소스 분리

Open-Unmix HQ 는 스테레오 음악 트랙을 4 개의 독립 스템 — 보컬, 드럼, 베이스, 기타 로 분리합니다. 각 스템마다 독립된 BiLSTM 모델이 혼합 STFT 에 대해 크기 마스크를 생성하며, 선택적 Wiener 후처리로 이들을 조정합니다. Apple Silicon 에서 MLX로 동작합니다.

두 가지 엔진을 사용할 수 있습니다: Open-Unmix HQ(경량, 기본값)와 HTDemucs (Demucs v4) — --engine htdemucs 로 선택하는 더 높은 품질의 Hybrid Transformer 모델입니다. 둘 다 MLX 를 통해 Apple Silicon 에서 동작하며 동일한 4 개의 스템을 44.1 kHz 로 출력합니다.

개요

4 stems per track — vocals, drums, bass, other. Each is a 2-channel 44.1 kHz stem file.
Magnitude-mask model — each stem model predicts a non-negative mask applied to the mixture spectrogram; phase is taken from the mixture.
Wiener post-filter (optional) — soft-mask refinement across all 4 stems so they sum coherently back to the mixture. Adds ~0.5 dB SDR.
Small footprint — 8.9M params per stem, ~136 MB total for all 4 stems.
Apache-2.0 — upstream weights under MIT, our CoreML/MLX conversion under Apache-2.0.

아키텍처

Four independent stems, each a copy of the same network:

Stage	Shape / operation
STFT	4096-point FFT, 1024-hop, periodic Hann window, reflect-pad. 2049 frequency bins per frame.
Input normalize	Crop to 1487 bins (≈16 kHz), apply learned per-bin mean + scale from training.
Encoder	Linear 2974 → 512 + BatchNorm + tanh. Input is 2 channels × 1487 bins.
BiLSTM	3 layers, 256 hidden per direction (512 effective). Captures temporal context across frames.
Decoder	Skip-concat of encoder and LSTM outputs (1024) → Linear 1024 → 512 + BN + ReLU → Linear 512 → 4098.
Output denorm + mask	Element-wise multiply with mixture magnitude; phase from mixture; iSTFT overlap-add.
Wiener (optional)	Power-ratio masks across all 4 stem estimates. Refines phase so stems sum to mixture.

모델

Component	Value
Parameters / stem	8.9M
Parameters total (4 stems)	~35.6M
Sample rate	44.1 kHz stereo
Chunk latency	Offline (full-track STFT)
Weights	aufklarer/OpenUnmix-HQ-MLX (safetensors, ~136 MB)
Upstream	sigsep/open-unmix-pytorch (Stöter et al., JOSS 2019)

HTDemucs (Demucs v4)

For higher separation quality — especially on bass and drums — the package also ships HTDemucs, Meta's Hybrid Transformer Demucs. It merges a spectrogram branch and a waveform branch through a cross-domain transformer; the shipped htdemucs_ft variant is a bag of four fine-tuned sub-models, one per stem. Weights download from HuggingFace on first use. On a directional MUSDB-sample benchmark (museval / BSSEval v4) it averages +3.01 dB SDR over UMX-HQ, with the biggest gains on bass (+5.75 dB).

Component	Value
Parameters	168M (4 × 42M fine-tuned sub-models)
Sample rate	44.1 kHz stereo
Windowing	7.8 s segments, 25% overlap, triangular cross-fade
Weights	aufklarer/HTDemucs-FT-MLX (fp16, ~320 MB)
Upstream	facebookresearch/demucs (Rouard et al., ICASSP 2023)

빠른 시작 — Swift

import SourceSeparation
import AudioCommon

let separator = try await SourceSeparator.fromPretrained()

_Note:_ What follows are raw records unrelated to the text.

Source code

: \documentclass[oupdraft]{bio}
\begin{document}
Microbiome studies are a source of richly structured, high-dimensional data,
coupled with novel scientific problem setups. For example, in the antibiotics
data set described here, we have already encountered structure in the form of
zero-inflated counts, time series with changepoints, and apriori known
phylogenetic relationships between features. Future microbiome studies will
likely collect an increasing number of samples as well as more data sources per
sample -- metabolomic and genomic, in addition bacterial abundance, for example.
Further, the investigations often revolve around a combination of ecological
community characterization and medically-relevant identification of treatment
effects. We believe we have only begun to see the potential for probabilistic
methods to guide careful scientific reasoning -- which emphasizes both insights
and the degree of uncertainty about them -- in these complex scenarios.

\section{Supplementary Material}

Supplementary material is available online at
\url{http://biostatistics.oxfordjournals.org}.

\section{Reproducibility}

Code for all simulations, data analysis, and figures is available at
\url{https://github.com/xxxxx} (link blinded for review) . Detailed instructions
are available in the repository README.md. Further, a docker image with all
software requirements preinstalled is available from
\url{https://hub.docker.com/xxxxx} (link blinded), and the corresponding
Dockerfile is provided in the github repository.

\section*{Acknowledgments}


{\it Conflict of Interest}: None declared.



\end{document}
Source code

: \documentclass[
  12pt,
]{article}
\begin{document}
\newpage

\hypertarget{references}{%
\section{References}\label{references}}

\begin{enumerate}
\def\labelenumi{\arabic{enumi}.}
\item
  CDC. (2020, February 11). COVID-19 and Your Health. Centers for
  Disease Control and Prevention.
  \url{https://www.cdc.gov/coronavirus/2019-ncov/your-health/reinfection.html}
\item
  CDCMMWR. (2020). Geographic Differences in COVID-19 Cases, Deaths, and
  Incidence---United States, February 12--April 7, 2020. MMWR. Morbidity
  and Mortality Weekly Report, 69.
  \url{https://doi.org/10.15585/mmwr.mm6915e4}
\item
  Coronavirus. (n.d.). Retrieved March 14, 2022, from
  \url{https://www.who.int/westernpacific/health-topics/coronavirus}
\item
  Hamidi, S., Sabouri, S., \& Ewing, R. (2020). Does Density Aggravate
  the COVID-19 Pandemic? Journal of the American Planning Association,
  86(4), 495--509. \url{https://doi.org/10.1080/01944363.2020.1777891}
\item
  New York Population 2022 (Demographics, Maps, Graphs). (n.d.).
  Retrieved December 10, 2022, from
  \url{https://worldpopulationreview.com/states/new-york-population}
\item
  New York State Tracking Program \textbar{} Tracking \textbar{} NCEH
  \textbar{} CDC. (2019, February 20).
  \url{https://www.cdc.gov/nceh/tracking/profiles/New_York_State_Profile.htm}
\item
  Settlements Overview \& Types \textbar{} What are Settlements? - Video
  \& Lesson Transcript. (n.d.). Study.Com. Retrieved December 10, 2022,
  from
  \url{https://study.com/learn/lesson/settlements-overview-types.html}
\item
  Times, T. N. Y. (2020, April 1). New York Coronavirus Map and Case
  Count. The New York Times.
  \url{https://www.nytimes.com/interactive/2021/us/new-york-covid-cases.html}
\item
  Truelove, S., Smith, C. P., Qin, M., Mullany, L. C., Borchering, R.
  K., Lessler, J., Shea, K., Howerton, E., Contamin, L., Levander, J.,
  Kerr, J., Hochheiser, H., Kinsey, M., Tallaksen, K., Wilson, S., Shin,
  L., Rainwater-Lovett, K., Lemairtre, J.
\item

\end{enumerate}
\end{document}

let stereo = try AudioFileLoader.loadStereo(
    url: URL(fileURLWithPath: "song.wav"),
    targetSampleRate: 44100
)

let stems = separator.separate(audio: stereo, sampleRate: 44100)
// stems[.vocals], stems[.drums], stems[.bass], stems[.other]
// Each is [[Float]] — left channel, right channel.

try WAVWriter.writeStereo(
    left: stems[.vocals]![0],
    right: stems[.vocals]![1],
    sampleRate: 44100,
    to: URL(fileURLWithPath: "vocals.wav")
)

Pass wiener: true (default) for best quality. Pass targets: [.vocals] to extract only a subset of stems and skip the other models.

커맨드라인

speech separate song.wav                              # all 4 stems into song_stems/ (Open-Unmix)
speech separate song.wav --engine htdemucs            # Demucs v4 — higher quality
speech separate song.wav --engine htdemucs --htdemucs-precision int8  # smaller int8 bundle
speech separate song.wav --stems vocals               # vocals only
speech separate song.wav --stems vocals,drums         # subset
speech separate song.wav --output-dir /tmp/stems/     # custom output dir
speech separate song.wav --verbose                    # show timing

언제 사용하는가

Open-Unmix 가 적합한 때…

…Apple Silicon 앱이나 파이프라인 안에서 가벼운 오프라인 소스 분리를 원할 때. 스템당 890 만 파라미터로 다운로드와 메모리 부담이 적습니다. 크기 마스킹 + Wiener 는 대부분의 팝/록 콘텐츠에서 양질의 스템을 만들어 줍니다. 스튜디오 자료에서 최신 수준의 보컬 분리를 하려면 --engine htdemucs 로 내장된 HTDemucs (Demucs v4) 엔진으로 전환하세요. Open-Unmix 는 가볍고 앱에 그대로 탑재할 수 있는 절충점 쪽에 남아 있습니다.